Thứ Hai, 31 tháng 10, 2011

What an Awesome Idea for a Halloween Party!



So I'm sure your firm is throwing a big Halloween party, just like this foreclosure mill in upstate New York:
The party is the firm’s big annual bash. Employees wear Halloween costumes to the office, where they party until around noon, and then return to work, still in costume. I can’t tell you how people dressed for this year’s party, but I can tell you about last year’s.
That’s because a former employee of Steven J. Baum recently sent me snapshots of last year’s party. In an e-mail, she said that she wanted me to see them because they showed an appalling lack of compassion toward the homeowners — invariably poor and down on their luck — that the Baum firm had brought foreclosure proceedings against.

When we spoke later, she added that the snapshots are an accurate representation of the firm’s mind-set. “There is this really cavalier attitude,” she said. “It doesn’t matter that people are going to lose their homes.” Nor does the firm try to help people get mortgage modifications; the pressure, always, is to foreclose. I told her I wanted to post the photos on The Times’s Web site so that readers could see them. She agreed, but asked to remain anonymous because she said she fears retaliation.

Let me describe a few of the photos. In one, two Baum employees are dressed like homeless people. One is holding a bottle of liquor. The other has a sign around her neck that reads: “3rd party squatter. I lost my home and I was never served.” My source said that “I was never served” is meant to mock “the typical excuse” of the homeowner trying to evade a foreclosure proceeding.

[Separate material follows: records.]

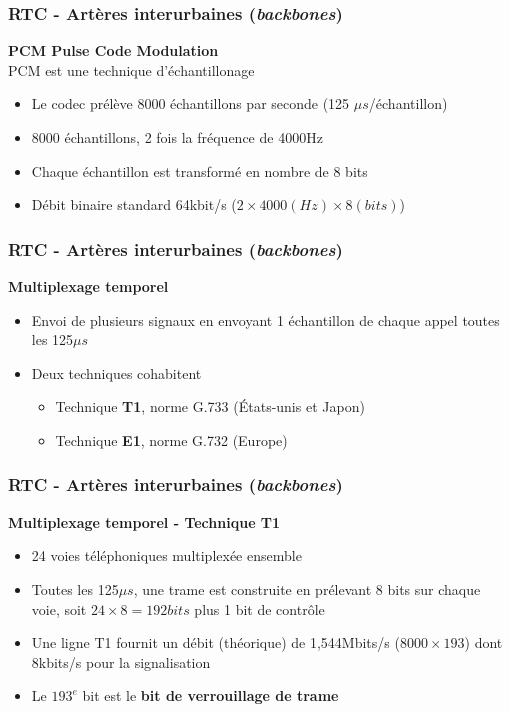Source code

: \begin{frame}[fragile]
	\frametitle{RTC - Artères interurbaines (\textit{backbones})}
{\large\bf PCM Pulse Code Modulation} \\
PCM est une technique d'échantillonage
\begin{itemize}
	\item Le codec prélève 8000 échantillons par seconde
	(125 $\mu s$/échantillon)
	\item 8000 échantillons, 2 fois la fréquence de 4000Hz
	\item Chaque échantillon est transformé en nombre de 8 bits
	\item Débit binaire standard 64kbit/s ($2\times4000(Hz)\times8(bits)$)
\end{itemize}
\end{frame}

\begin{frame}[fragile]
	\frametitle{RTC - Artères interurbaines (\textit{backbones})}
{\large\bf Multiplexage temporel}
\begin{itemize}
	\item Envoi de plusieurs signaux en envoyant 1 échantillon de chaque appel toutes les 125$\mu s$
	\item Deux techniques cohabitent
	\begin{itemize}
		\item Technique \textbf{T1}, norme G.733 (États-unis et Japon)
		\item Technique \textbf{E1}, norme G.732 (Europe)
	\end{itemize}
\end{itemize}
\end{frame}

\begin{frame}[fragile]
  \frametitle{RTC - Artères interurbaines (\textit{backbones})}
{\large\bf Multiplexage temporel - Technique T1}
\begin{itemize}
	\item 24 voies téléphoniques multiplexée ensemble
	\item Toutes les 125$\mu s$, une trame est construite en prélevant 8 bits
	sur chaque voie, soit $24\times 8 = 192 bits$ plus 1 bit de contrôle
	\item Une ligne T1 fournit un débit (théorique) de 1,544Mbits/s ($8000\times
	193$) dont 8kbits/s pour la signalisation
	\item Le $193^e$ bit est le \textbf{bit de verrouillage de trame}
\end{itemize}
\end{frame}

A second picture shows a coffin with a picture of a woman whose eyes have been cut out. A sign on the coffin reads: “Rest in Peace. Crazy Susie.” The reference is to Susan Chana Lask, a lawyer who had filed a class-action suit against Steven J. Baum — and had posted a YouTube video denouncing the firm’s foreclosure practices. “She was a thorn in their side,” said my source.

A third photograph shows a corner of Baum’s office decorated to look like a row of foreclosed homes. Another shows a sign that reads, “Baum Estates” — needless to say, it’s also full of foreclosed houses. Most of the other pictures show either mock homeless camps or mock foreclosure signs — or both. My source told me that not every Baum department used the party to make fun of the troubled homeowners they made their living suing. But some clearly did. The adjective she’d used when she sent them to me — “appalling” — struck me as exactly right. 
Oh lawyers are so funny!

Yet consider the mindset of the lawyers and staff who would think decorating the senior partner's office with foreclosed homes is tasteful let alone humorous.

We often talk about a "war" mentality and the need for group cohesiveness, particularly when engaged in a process that is otherwise difficult either mentally or physically.

And in this case we have a perfect example of that, a culture where the foreclosed homeowners or their counsel are the "enemy," where they are viewed as irresponsible debtors who broke contracts, freeloaders who don't deserve to live in their homes, bottom-feeders who are victimizing the banks and thus deserve little pity and even less justice.

But then how else to justify the soul-numbing nature of the work they are asked to perform day after day?